De fait, l’État n’est pas un très bon producteur. Ce modèle a donc été remis en cause et on a assisté, à partir des années 1990, à de grandes vagues de réformes structurelles – avec quelques excès : au Royaume-Uni la privatisation des chemins de fers n’a pas été une réussite et on a dû faire machine arrière.
Au même moment, l’économie mondiale s’est globalisée. Les multinationales se sont émancipées de leurs marchés d’origine. On a vu surgir de nouveaux problèmes, comme l’optimisation fiscale, écologique, ou salariale. Ici, l’échelon national est dépassé. L’État national ne joue pas à la bonne échelle.
La tentation populiste de se replier derrière des frontières nationales n’a guère de sens. Il faut au contraire mettre en place des instances de régulation internationales efficaces. Des fonctions étatiques essentielles doivent être mutualisées et confiées à des autorités dédiées comme, en Europe, la BCE ou l’Autorité de la concurrence. Indépendantes, focalisées sur une mission, elles échappent aux défauts de l’ancien modèle, notamment la capture des décisions publiques. Il faut développer ces autorités de régulation internationales. L’économie n’a pas moins besoin d’État. Elle a besoin de plus d’État mutualisé.

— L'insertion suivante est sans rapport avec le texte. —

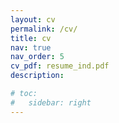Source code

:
 ```yaml
---
layout: cv
permalink: /cv/
title: cv
nav: true
nav_order: 5
cv_pdf: resume_ind.pdf
description: 

# toc:
#   sidebar: right
---
```

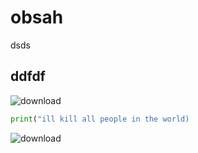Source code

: # obsah
dsds
## ddfdf
![download](https://github.com/user-attachments/assets/a351ebad-39be-425d-8ca2-dd28b45b19c7)
```python
print("ill kill all people in the world)
```
![download](https://github.com/user-attachments/assets/f3c12247-346d-42c5-86b6-a201e4331ef6)
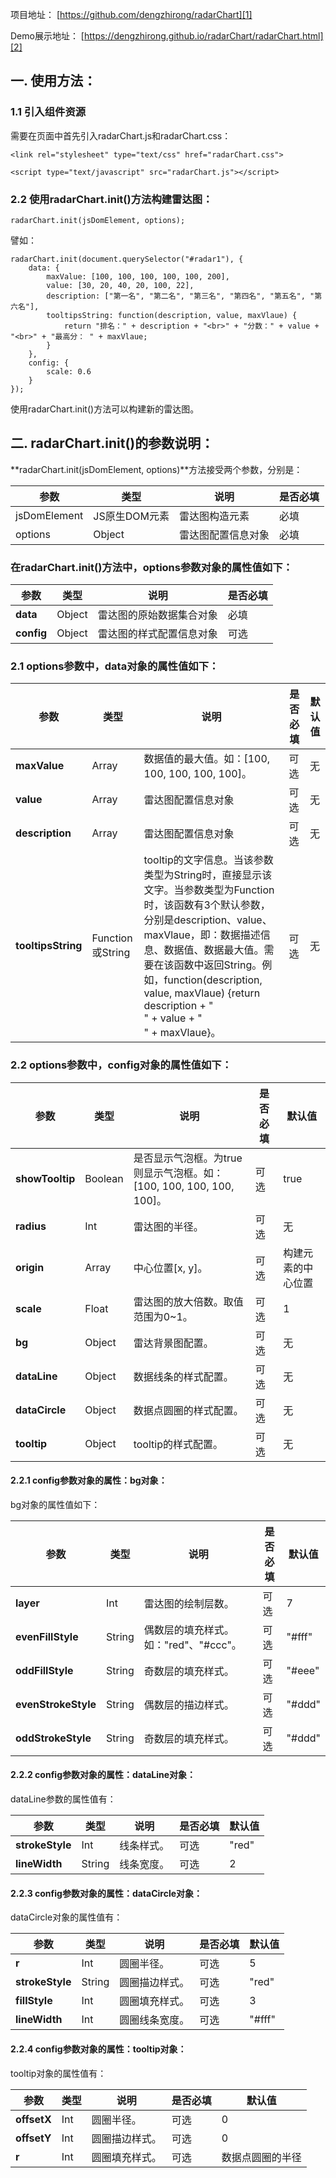 项目地址： [https://github.com/dengzhirong/radarChart][1]

Demo展示地址： [https://dengzhirong.github.io/radarChart/radarChart.html][2]

## 一. 使用方法：

### 1.1 引入组件资源

需要在页面中首先引入radarChart.js和radarChart.css：

```
<link rel="stylesheet" type="text/css" href="radarChart.css">
```

```
<script type="text/javascript" src="radarChart.js"></script>
```

### 2.2 使用radarChart.init()方法构建雷达图：

```
radarChart.init(jsDomElement, options);
```

譬如：

```
radarChart.init(document.querySelector("#radar1"), {
    data: {
        maxValue: [100, 100, 100, 100, 100, 200],
        value: [30, 20, 40, 20, 100, 22],
        description: ["第一名", "第二名", "第三名", "第四名", "第五名", "第六名"],
        tooltipsString: function(description, value, maxVlaue) {
            return "排名：" + description + "<br>" + "分数：" + value + "<br>" + "最高分： " + maxVlaue;
        }
    },
    config: {
        scale: 0.6
    }
});
```

使用radarChart.init()方法可以构建新的雷达图。

## 二. radarChart.init()的参数说明：

**radarChart.init(jsDomElement, options)**方法接受两个参数，分别是：

| 参数           | 类型        | 说明        | 是否必填 |
| ------------ | --------- | --------- | ---- |
| jsDomElement | JS原生DOM元素 | 雷达图构造元素   | 必填    |
| options      | Object    | 雷达图配置信息对象 | 必填    |

### 在radarChart.init()方法中，options参数对象的属性值如下：

| 参数         | 类型     | 说明           | 是否必填 |
| ---------- | ------ | ------------ | ---- |
| **data**   | Object | 雷达图的原始数据集合对象 | 必填    |
| **config** | Object | 雷达图的样式配置信息对象 | 可选   |

### 2.1 options参数中，data对象的属性值如下：

| 参数                 | 类型              | 说明                                       | 是否必填 | 默认值  |
| ------------------ | --------------- | ---------------------------------------- | ---- | ---- |
| **maxValue**       | Array           | 数据值的最大值。如：[100, 100, 100, 100, 100]。     | 可选   | 无    |
| **value**          | Array           | 雷达图配置信息对象                                | 可选   | 无    |
| **description**    | Array           | 雷达图配置信息对象                                | 可选   | 无    |
| **tooltipsString** | Function或String | tooltip的文字信息。当该参数类型为String时，直接显示该文字。当参数类型为Function时，该函数有3个默认参数，分别是description、value、maxVlaue，即：数据描述信息、数据值、数据最大值。需要在该函数中返回String。例如，function(description, value, maxVlaue) {return description + "<br>" + value + "<br>" + maxVlaue}。 | 可选   | 无    |

### 2.2 options参数中，config对象的属性值如下：

| 参数              | 类型      | 说明                                       | 是否必填 | 默认值       |
| --------------- | ------- | ---------------------------------------- | ---- | --------- |
| **showTooltip** | Boolean | 是否显示气泡框。为true则显示气泡框。如：[100, 100, 100, 100, 100]。 | 可选   | true      |
| **radius**      | Int     | 雷达图的半径。                                  | 可选   | 无         |
| **origin**      | Array   | 中心位置[x, y]。                              | 可选   | 构建元素的中心位置 |
| **scale**       | Float   | 雷达图的放大倍数。取值范围为0~1。                       | 可选   | 1         |
| **bg**          | Object  | 雷达背景图配置。                                 | 可选   | 无         |
| **dataLine**    | Object  | 数据线条的样式配置。                               | 可选   | 无         |
| **dataCircle**  | Object  | 数据点圆圈的样式配置。                              | 可选   | 无         |
| **tooltip**     | Object  | tooltip的样式配置。                            | 可选   | 无         |

#### 2.2.1 config参数对象的属性：**bg对象**：

bg对象的属性值如下：

| 参数                  | 类型     | 说明                       | 是否必填 | 默认值    |
| ------------------- | ------ | ------------------------ | ---- | ------ |
| **layer**           | Int    | 雷达图的绘制层数。                | 可选   | 7      |
| **evenFillStyle**   | String | 偶数层的填充样式。如："red"、"#ccc"。 | 可选   | "#fff" |
| **oddFillStyle**    | String | 奇数层的填充样式。                | 可选   | "#eee" |
| **evenStrokeStyle** | String | 偶数层的描边样式。                | 可选   | "#ddd" |
| **oddStrokeStyle**  | String | 奇数层的填充样式。                | 可选   | "#ddd" |

#### 2.2.2 config参数对象的属性：**dataLine对象**：

dataLine参数的属性值有：

| 参数              | 类型     | 说明    | 是否必填 | 默认值   |
| --------------- | ------ | ----- | ---- | ----- |
| **strokeStyle** | Int    | 线条样式。 | 可选   | "red" |
| **lineWidth**   | String | 线条宽度。 | 可选   | 2     |

#### 2.2.3 config参数对象的属性：**dataCircle对象**：

dataCircle对象的属性值有：

| 参数              | 类型     | 说明      | 是否必填 | 默认值    |
| --------------- | ------ | ------- | ---- | ------ |
| **r**           | Int    | 圆圈半径。   | 可选   | 5      |
| **strokeStyle** | String | 圆圈描边样式。 | 可选   | "red"  |
| **fillStyle**   | Int    | 圆圈填充样式。 | 可选   | 3      |
| **lineWidth**   | Int    | 圆圈线条宽度。 | 可选   | "#fff" |

#### 2.2.4 config参数对象的属性：**tooltip对象**：

tooltip对象的属性值有：

| 参数          | 类型   | 说明      | 是否必填 | 默认值      |
| ----------- | ---- | ------- | ---- | -------- |
| **offsetX** | Int  | 圆圈半径。   | 可选   | 0        |
| **offsetY** | Int  | 圆圈描边样式。 | 可选   | 0        |
| **r**       | Int  | 圆圈填充样式。 | 可选   | 数据点圆圈的半径 |


  [1]: https://github.com/dengzhirong/radarChart
  [2]: https://dengzhirong.github.io/radarChart/radarChart.html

Emmanuelle Auriol est chercheuse à Toulouse School of Economics et professeure d’économie à l’université Toulouse 1 Capitole. Ses travaux portent sur l’économie publique, industrielle et du développement. Elle s’intéresse aux réformes structurelles optimales, telles que les privatisations, la (dé)régulation, ou les partenariats publics-privés. Elle a notamment publié Pour en finir avec les mafias. Sexe, drogue, clandestins : si on légalisait ? (Armand Colin, 2016).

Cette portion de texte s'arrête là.